═══ Information provided ═══
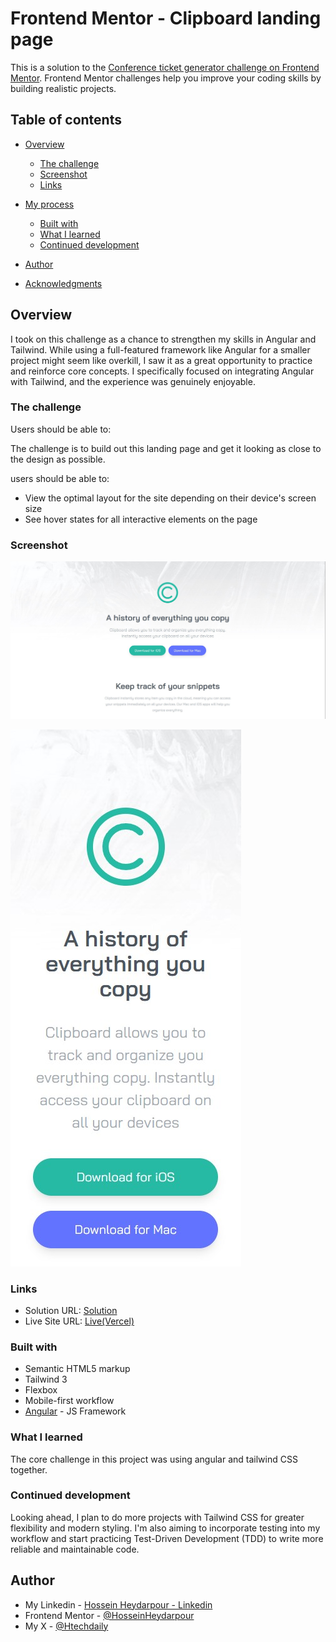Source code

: # Frontend Mentor - Clipboard landing page

This is a solution to the [Conference ticket generator challenge on Frontend Mentor](https://www.frontendmentor.io/challenges/clipboard-landing-page-5cc9bccd6c4c91111378ecb9). Frontend Mentor challenges help you improve your coding skills by building realistic projects.

## Table of contents

- [Overview](#overview)
  - [The challenge](#the-challenge)
  - [Screenshot](#screenshot)
  - [Links](#links)
- [My process](#my-process)

  - [Built with](#built-with)
  - [What I learned](#what-i-learned)
  - [Continued development](#continued-development)

- [Author](#author)
- [Acknowledgments](#acknowledgments)

## Overview

I took on this challenge as a chance to strengthen my skills in Angular and Tailwind. While using a full-featured framework like Angular for a smaller project might seem like overkill, I saw it as a great opportunity to practice and reinforce core concepts. I specifically focused on integrating Angular with Tailwind, and the experience was genuinely enjoyable.

### The challenge

Users should be able to:

The challenge is to build out this landing page and get it looking as close to the design as possible.

users should be able to:

- View the optimal layout for the site depending on their device's screen size
- See hover states for all interactive elements on the page

### Screenshot

![](./public/screenshot-desktop.jpg)

![](./public/screenshot-mobile.jpg)

### Links

- Solution URL: [Solution](https://github.com/HosseinHeydarpour/clipboard-website)
- Live Site URL: [Live(Vercel)](https://clipboard-website-self.vercel.app/)

### Built with

- Semantic HTML5 markup
- Tailwind 3
- Flexbox
- Mobile-first workflow
- [Angular](https://angular.dev/) - JS Framework

### What I learned

The core challenge in this project was using angular and tailwind CSS together.

### Continued development

Looking ahead, I plan to do more projects with Tailwind CSS for greater flexibility and modern styling. I'm also aiming to incorporate testing into my workflow and start practicing Test-Driven Development (TDD) to write more reliable and maintainable code.

## Author

- My Linkedin - [Hossein Heydarpour - Linkedin](https://www.linkedin.com/in/hosseinheydarpour)
- Frontend Mentor - [@HosseinHeydarpour](https://www.frontendmentor.io/profile/HosseinHeydarpour)
- My X - [@Htechdaily](https://www.x.com/Htechdaily)
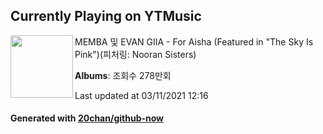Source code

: ## Currently Playing on YTMusic

[<img align="left" width="100" src="https://i.ytimg.com/vi/_1ab7lWDQmA/sddefault.jpg?sqp=-oaymwEWCJADEOEBIAQqCghqEJQEGHgg6AJIWg&rs">](https://music.youtube.com/watch?v=_1ab7lWDQmA)

MEMBA 및 EVAN GIIA - For Aisha (Featured in "The Sky Is Pink")(피처링: Nooran Sisters)

**Albums**: 조회수 278만회

Last updated at 03/11/2021 12:16

#### Generated with [20chan/github-now](https://github.com/20chan/github-now)


<!--
**20chan/20chan** is a ✨ _special_ ✨ repository because its `README.md` (this file) appears on your GitHub profile.

Here are some ideas to get you started:

- 🔭 I’m currently working on ...
- 🌱 I’m currently learning ...
- 👯 I’m looking to collaborate on ...
- 🤔 I’m looking for help with ...
- 💬 Ask me about ...
- 📫 How to reach me: ...
- 😄 Pronouns: ...
- ⚡ Fun fact: ...
-->
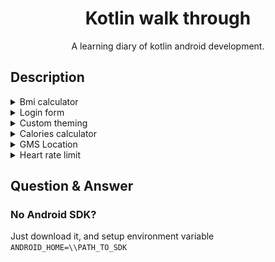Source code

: <div align="center">

# Kotlin walk through

A learning diary of kotlin android development.

</div>

## Description

<details>
<summary>Bmi calculator</summary>
<img src="docs/bmi.png">
</details>

<details>
<summary>Login form</summary>
<img src="docs/login.png">
</details>

<details>
<summary>Custom theming</summary>
<img src="docs/theme.png">
</details>

<details>
<summary>Calories calculator</summary>
<img src="docs/calories.png">
</details>

<details>
<summary>GMS Location</summary>
<img src="docs/location.png">
</details>

<details>
<summary>Heart rate limit</summary>
<img src="docs/hrlimit.png">
</details>

## Question & Answer

### No Android SDK?
Just download it, and setup environment variable `ANDROID_HOME=\\PATH_TO_SDK`

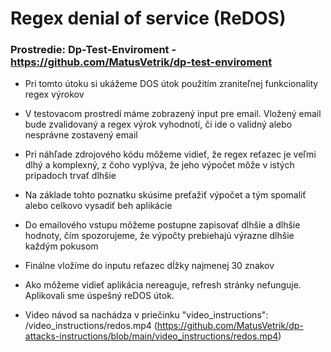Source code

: # Regex denial of service (ReDOS)

### Prostredie: Dp-Test-Enviroment - https://github.com/MatusVetrik/dp-test-enviroment

- Pri tomto útoku si ukážeme DOS útok použitím zraniteľnej funkcionality regex výrokov
- V testovacom prostredí máme zobrazený input pre email. Vložený email bude zvalidovaný a regex výrok vyhodnotí, či ide o validný alebo nesprávne zostavený email
- Pri náhľade zdrojového kódu môžeme vidieť, že regex reťazec je veľmi dlhý a komplexný, z čoho vyplýva, že jeho výpočet môže v istých prípadoch trvať dlhšie
- Na základe tohto poznatku skúsime preťažiť výpočet a tým spomaliť alebo celkovo vysadiť beh aplikácie
- Do emailového vstupu môžeme postupne zapisovať dlhšie a dlhšie hodnoty, čím spozorujeme, že výpočty prebiehajú výrazne dlhšie každým pokusom
- Finálne vložíme do inputu reťazec dĺžky najmenej 30 znakov
- Ako môžeme vidieť aplikácia nereaguje, refresh stránky nefunguje. Aplikovali sme úspešný reDOS útok.

- Video návod sa nachádza v priečinku "video_instructions": /video_instructions/redos.mp4 (https://github.com/MatusVetrik/dp-attacks-instructions/blob/main/video_instructions/redos.mp4)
═══
Instructions to follow ->
Show each line from the listing above that includes the word "docs".

Completed task ->
<img src="docs/bmi.png">
<img src="docs/login.png">
<img src="docs/theme.png">
<img src="docs/calories.png">
<img src="docs/location.png">
<img src="docs/hrlimit.png">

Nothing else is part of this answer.